On the other end of the spectrum are relational databases. Due to their nature of having (often complex) relations between tables, and having very rich querying options over them, typically makes it very difficult to write your own mocks against.

Tips for Testing with in-memory implementations

An in-memory test double is usually great and my preferred option when writing business logic tests.

Ideally, you have one provided to you, but if not, often they are not too difficult to write (assuming your api surface is not to big / complex).

Take control of eventual consistency

Eventual consistency is often used to improve the throughput of your system. This is often (but not required for) CQRS or event sourced applications. How to handle this gracefully probably warrants an entire blog post, but for now, a short discussion of this topic:

One of the difficult things I’ve found in unit testing is handling eventual consistency. Typically, you take an action, then you verify if the side effects have occurred. Polling or retries are often used to handle this.

But with eventual consistency, how do you distinguish if the action hasn’t happened yet from a failure where the action is never going to happen? With everything being in-memory, a successful test will often run really fast, but a failure can take a while, because you have to retry enough and wait long enough to be sure the test fails for the right reasons.

One of the things I’ve used very successfully is to remove or completely control the eventual consistency from my in-memory implementations.

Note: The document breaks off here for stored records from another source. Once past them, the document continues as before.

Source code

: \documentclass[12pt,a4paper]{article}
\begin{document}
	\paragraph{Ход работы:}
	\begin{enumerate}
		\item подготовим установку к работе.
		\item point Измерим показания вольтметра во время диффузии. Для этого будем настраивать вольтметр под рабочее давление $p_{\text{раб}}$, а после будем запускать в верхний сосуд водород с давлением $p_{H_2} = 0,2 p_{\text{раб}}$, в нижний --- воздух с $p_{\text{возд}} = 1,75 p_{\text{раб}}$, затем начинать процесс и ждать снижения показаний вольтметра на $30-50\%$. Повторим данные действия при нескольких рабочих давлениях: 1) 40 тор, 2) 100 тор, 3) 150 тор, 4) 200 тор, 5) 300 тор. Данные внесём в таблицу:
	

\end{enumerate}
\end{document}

When the action happens, synchronously process all side effects.
Make the side effects observable. Create a Task that completes when the side effects have happened. This way, you can listen for the effects to have happened and make things much more deterministic.
Control when to run the eventual consistent actions. For example, introduce a ‘ProcessAllMessages()’ method that will then execute your logic.

Testing your in-memory implementation

If you have an in-memory implementation, you must have some level of confidence that it actually works.

One method I’ve used in the past is to create a body of tests that cover both a real and in-memory implementation. This makes sure that your in-memory version responds (within reason) the same as the real thing. It’s also a good place to add additional tests once you find a discrepancy.

To do this, create a base class where you place your tests. Then create two derived classes, that will set up the real or in-memory instance. This way, the same tests run against two databases.

Tips for testing with hand-crafted test doubles

A hand crafted test double is handy when:

no good in-memory implementation is available
The api surface is reasonably narrow, but creating a real in-memory implementation would be too complex.

Tips:

Make your test doubles easily observable.
Hide eventual consistency.

Tips for Testing with real db implementations

Testing with a real database implementation gives you a lot of confidence that your code actually does what it needs to do.

It’s still not going to be 100% the same. For example, in production, you’ll likely use a sql server cluster, not a sql localdb instance. Or, you are using dynamodb, but locally you have only a few partitions, so sharding is not so much of an issue.

Dockerize your setup

If possible, try to use docker to spin up your local databases. This means setting up your environment is much easier (for other developers) and it (likely) makes your tests also portable to run on your build server without requiring software to be pre-installed.

Provide a proper level of isolation

A database is almost by definition a shared resource. Multiple instances of your application and multiple threads within your application all compete with each other to access the same database.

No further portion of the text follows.